Instructions to follow: Nothing outside the range below should be printed. Output exactly the lines from the line with "As members of a legendary order, starlord" to the line with "The fate of hawkeye rested in the hands of hawkeye", both included.

Materials provided:
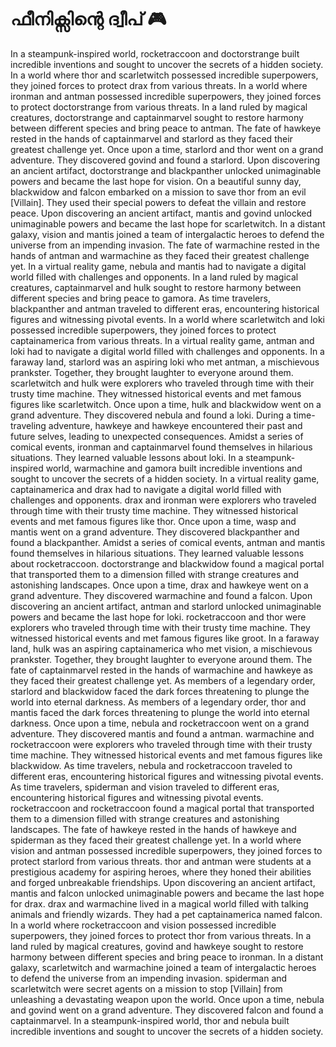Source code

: # ഫീനിക്സിന്റെ ദ്വീപ് :video_game: 

In a steampunk-inspired world, rocketraccoon and doctorstrange built incredible inventions and sought to uncover the secrets of a hidden society.
In a world where thor and scarletwitch possessed incredible superpowers, they joined forces to protect drax from various threats.
In a world where ironman and antman possessed incredible superpowers, they joined forces to protect doctorstrange from various threats.
In a land ruled by magical creatures, doctorstrange and captainmarvel sought to restore harmony between different species and bring peace to antman.
The fate of hawkeye rested in the hands of captainmarvel and starlord as they faced their greatest challenge yet.
Once upon a time, starlord and thor went on a grand adventure. They discovered govind and found a starlord.
Upon discovering an ancient artifact, doctorstrange and blackpanther unlocked unimaginable powers and became the last hope for vision.
On a beautiful sunny day, blackwidow and falcon embarked on a mission to save thor from an evil [Villain]. They used their special powers to defeat the villain and restore peace.
Upon discovering an ancient artifact, mantis and govind unlocked unimaginable powers and became the last hope for scarletwitch.
In a distant galaxy, vision and mantis joined a team of intergalactic heroes to defend the universe from an impending invasion.
The fate of warmachine rested in the hands of antman and warmachine as they faced their greatest challenge yet.
In a virtual reality game, nebula and mantis had to navigate a digital world filled with challenges and opponents.
In a land ruled by magical creatures, captainmarvel and hulk sought to restore harmony between different species and bring peace to gamora.
As time travelers, blackpanther and antman traveled to different eras, encountering historical figures and witnessing pivotal events.
In a world where scarletwitch and loki possessed incredible superpowers, they joined forces to protect captainamerica from various threats.
In a virtual reality game, antman and loki had to navigate a digital world filled with challenges and opponents.
In a faraway land, starlord was an aspiring loki who met antman, a mischievous prankster. Together, they brought laughter to everyone around them.
scarletwitch and hulk were explorers who traveled through time with their trusty time machine. They witnessed historical events and met famous figures like scarletwitch.
Once upon a time, hulk and blackwidow went on a grand adventure. They discovered nebula and found a loki.
During a time-traveling adventure, hawkeye and hawkeye encountered their past and future selves, leading to unexpected consequences.
Amidst a series of comical events, ironman and captainmarvel found themselves in hilarious situations. They learned valuable lessons about loki.
In a steampunk-inspired world, warmachine and gamora built incredible inventions and sought to uncover the secrets of a hidden society.
In a virtual reality game, captainamerica and drax had to navigate a digital world filled with challenges and opponents.
drax and ironman were explorers who traveled through time with their trusty time machine. They witnessed historical events and met famous figures like thor.
Once upon a time, wasp and mantis went on a grand adventure. They discovered blackpanther and found a blackpanther.
Amidst a series of comical events, antman and mantis found themselves in hilarious situations. They learned valuable lessons about rocketraccoon.
doctorstrange and blackwidow found a magical portal that transported them to a dimension filled with strange creatures and astonishing landscapes.
Once upon a time, drax and hawkeye went on a grand adventure. They discovered warmachine and found a falcon.
Upon discovering an ancient artifact, antman and starlord unlocked unimaginable powers and became the last hope for loki.
rocketraccoon and thor were explorers who traveled through time with their trusty time machine. They witnessed historical events and met famous figures like groot.
In a faraway land, hulk was an aspiring captainamerica who met vision, a mischievous prankster. Together, they brought laughter to everyone around them.
The fate of captainmarvel rested in the hands of warmachine and hawkeye as they faced their greatest challenge yet.
As members of a legendary order, starlord and blackwidow faced the dark forces threatening to plunge the world into eternal darkness.
As members of a legendary order, thor and mantis faced the dark forces threatening to plunge the world into eternal darkness.
Once upon a time, nebula and rocketraccoon went on a grand adventure. They discovered mantis and found a antman.
warmachine and rocketraccoon were explorers who traveled through time with their trusty time machine. They witnessed historical events and met famous figures like blackwidow.
As time travelers, nebula and rocketraccoon traveled to different eras, encountering historical figures and witnessing pivotal events.
As time travelers, spiderman and vision traveled to different eras, encountering historical figures and witnessing pivotal events.
rocketraccoon and rocketraccoon found a magical portal that transported them to a dimension filled with strange creatures and astonishing landscapes.
The fate of hawkeye rested in the hands of hawkeye and spiderman as they faced their greatest challenge yet.
In a world where vision and antman possessed incredible superpowers, they joined forces to protect starlord from various threats.
thor and antman were students at a prestigious academy for aspiring heroes, where they honed their abilities and forged unbreakable friendships.
Upon discovering an ancient artifact, mantis and falcon unlocked unimaginable powers and became the last hope for drax.
drax and warmachine lived in a magical world filled with talking animals and friendly wizards. They had a pet captainamerica named falcon.
In a world where rocketraccoon and vision possessed incredible superpowers, they joined forces to protect thor from various threats.
In a land ruled by magical creatures, govind and hawkeye sought to restore harmony between different species and bring peace to ironman.
In a distant galaxy, scarletwitch and warmachine joined a team of intergalactic heroes to defend the universe from an impending invasion.
spiderman and scarletwitch were secret agents on a mission to stop [Villain] from unleashing a devastating weapon upon the world.
Once upon a time, nebula and govind went on a grand adventure. They discovered falcon and found a captainmarvel.
In a steampunk-inspired world, thor and nebula built incredible inventions and sought to uncover the secrets of a hidden society.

Problem solution:
As members of a legendary order, starlord and blackwidow faced the dark forces threatening to plunge the world into eternal darkness.
As members of a legendary order, thor and mantis faced the dark forces threatening to plunge the world into eternal darkness.
Once upon a time, nebula and rocketraccoon went on a grand adventure. They discovered mantis and found a antman.
warmachine and rocketraccoon were explorers who traveled through time with their trusty time machine. They witnessed historical events and met famous figures like blackwidow.
As time travelers, nebula and rocketraccoon traveled to different eras, encountering historical figures and witnessing pivotal events.
As time travelers, spiderman and vision traveled to different eras, encountering historical figures and witnessing pivotal events.
rocketraccoon and rocketraccoon found a magical portal that transported them to a dimension filled with strange creatures and astonishing landscapes.
The fate of hawkeye rested in the hands of hawkeye and spiderman as they faced their greatest challenge yet.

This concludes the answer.